After judging that the axle counting section has a fault, the ZC does not directly increase an NIVB identifier for the fault section, and if the first vehicle close to the fault section is a TVB train, the normal operation of the TVB train is not influenced; if the first vehicle approaching the fault section is a non-TVB train, the non-TVB train is stuck before the fault section and then is split into two NIVB trains for tracking, and the corresponding schematic diagram is shown in fig. 1.

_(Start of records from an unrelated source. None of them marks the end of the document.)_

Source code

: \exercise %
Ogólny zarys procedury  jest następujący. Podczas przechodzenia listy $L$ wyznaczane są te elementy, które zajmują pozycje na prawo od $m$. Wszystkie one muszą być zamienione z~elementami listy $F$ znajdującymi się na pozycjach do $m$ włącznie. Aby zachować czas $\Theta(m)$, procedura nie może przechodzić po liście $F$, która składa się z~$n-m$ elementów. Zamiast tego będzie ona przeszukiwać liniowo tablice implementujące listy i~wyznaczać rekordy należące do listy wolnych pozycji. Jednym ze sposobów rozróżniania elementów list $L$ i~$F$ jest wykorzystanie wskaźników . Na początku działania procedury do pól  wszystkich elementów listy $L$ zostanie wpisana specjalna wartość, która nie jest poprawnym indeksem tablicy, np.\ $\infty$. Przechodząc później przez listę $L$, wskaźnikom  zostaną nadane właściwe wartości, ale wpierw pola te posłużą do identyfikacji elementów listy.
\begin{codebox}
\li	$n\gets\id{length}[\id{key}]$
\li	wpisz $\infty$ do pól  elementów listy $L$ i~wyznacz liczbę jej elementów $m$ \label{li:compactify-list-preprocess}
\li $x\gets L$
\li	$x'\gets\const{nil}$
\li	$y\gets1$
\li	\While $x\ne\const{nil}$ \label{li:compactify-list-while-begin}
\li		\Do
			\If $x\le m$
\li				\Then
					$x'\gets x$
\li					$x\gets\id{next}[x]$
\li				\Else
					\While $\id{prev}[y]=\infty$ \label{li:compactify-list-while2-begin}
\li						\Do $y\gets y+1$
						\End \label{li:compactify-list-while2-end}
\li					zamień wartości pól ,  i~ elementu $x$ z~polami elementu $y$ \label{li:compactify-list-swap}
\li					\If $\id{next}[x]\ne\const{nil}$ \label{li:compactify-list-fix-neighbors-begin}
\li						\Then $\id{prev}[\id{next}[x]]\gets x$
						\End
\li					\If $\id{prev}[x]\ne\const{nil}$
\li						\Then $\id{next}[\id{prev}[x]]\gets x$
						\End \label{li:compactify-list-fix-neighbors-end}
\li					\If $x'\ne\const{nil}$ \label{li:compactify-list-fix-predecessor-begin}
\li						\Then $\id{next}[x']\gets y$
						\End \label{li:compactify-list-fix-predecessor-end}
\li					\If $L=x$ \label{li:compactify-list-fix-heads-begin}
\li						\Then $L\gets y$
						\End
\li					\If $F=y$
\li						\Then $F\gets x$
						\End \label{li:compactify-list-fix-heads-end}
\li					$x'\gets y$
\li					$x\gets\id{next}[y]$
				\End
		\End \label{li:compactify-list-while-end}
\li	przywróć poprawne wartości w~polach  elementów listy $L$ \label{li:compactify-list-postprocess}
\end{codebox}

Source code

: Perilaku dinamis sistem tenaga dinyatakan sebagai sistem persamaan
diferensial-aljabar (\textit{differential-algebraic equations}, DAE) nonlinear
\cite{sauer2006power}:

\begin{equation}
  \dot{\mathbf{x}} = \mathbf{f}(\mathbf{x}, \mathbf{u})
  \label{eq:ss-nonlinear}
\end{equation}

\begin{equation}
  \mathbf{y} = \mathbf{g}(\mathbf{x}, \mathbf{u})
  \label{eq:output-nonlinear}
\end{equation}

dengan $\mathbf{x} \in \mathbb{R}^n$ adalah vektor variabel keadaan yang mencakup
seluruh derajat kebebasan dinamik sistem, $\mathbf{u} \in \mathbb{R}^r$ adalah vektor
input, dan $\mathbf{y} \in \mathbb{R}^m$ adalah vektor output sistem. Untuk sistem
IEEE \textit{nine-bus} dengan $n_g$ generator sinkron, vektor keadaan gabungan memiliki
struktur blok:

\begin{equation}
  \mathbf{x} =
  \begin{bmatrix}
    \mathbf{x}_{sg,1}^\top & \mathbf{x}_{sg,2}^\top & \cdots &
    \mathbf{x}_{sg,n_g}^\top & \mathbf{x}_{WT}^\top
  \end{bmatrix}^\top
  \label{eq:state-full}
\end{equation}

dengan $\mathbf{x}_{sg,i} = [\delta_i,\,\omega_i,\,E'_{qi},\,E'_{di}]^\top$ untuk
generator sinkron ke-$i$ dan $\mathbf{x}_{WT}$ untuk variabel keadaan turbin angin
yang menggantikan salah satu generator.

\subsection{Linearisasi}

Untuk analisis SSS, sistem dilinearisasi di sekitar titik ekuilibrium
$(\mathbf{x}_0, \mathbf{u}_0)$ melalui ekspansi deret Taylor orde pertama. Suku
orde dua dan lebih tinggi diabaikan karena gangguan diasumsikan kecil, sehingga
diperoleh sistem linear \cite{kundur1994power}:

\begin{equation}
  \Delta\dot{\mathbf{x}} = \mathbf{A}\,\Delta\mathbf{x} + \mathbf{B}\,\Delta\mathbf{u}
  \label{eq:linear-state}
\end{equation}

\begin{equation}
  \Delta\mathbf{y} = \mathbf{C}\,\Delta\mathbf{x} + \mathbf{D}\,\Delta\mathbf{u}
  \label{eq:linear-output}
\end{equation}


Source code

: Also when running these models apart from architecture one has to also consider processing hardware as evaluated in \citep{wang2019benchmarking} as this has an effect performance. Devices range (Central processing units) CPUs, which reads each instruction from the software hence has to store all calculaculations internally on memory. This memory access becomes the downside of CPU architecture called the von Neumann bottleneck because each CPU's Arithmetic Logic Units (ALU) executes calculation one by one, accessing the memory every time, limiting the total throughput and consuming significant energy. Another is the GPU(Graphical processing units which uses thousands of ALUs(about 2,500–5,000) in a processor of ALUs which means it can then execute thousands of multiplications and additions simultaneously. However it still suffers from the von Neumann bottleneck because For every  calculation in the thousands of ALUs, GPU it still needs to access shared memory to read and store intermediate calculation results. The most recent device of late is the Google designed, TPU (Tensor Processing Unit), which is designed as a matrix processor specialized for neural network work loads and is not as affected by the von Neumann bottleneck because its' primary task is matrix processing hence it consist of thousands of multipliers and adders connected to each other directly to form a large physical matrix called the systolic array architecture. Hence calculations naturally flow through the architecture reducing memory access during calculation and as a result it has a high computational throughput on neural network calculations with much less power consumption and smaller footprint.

If an NTVB/SVB train approaches and drives through the fault section again, the NTVB/SVB and the NIVB on the fault axle counting section are combined into an NIVB, when workers perform axle counting direct reset on the fault section within the range of the NIVB, the fault axle counting section becomes a clear state, ZC considers that no train exists on the fault section and the fault is recovered, and the NIVB on the section is deleted (for all the NIVB, ZC completely trusts the clear result given by the axle counting).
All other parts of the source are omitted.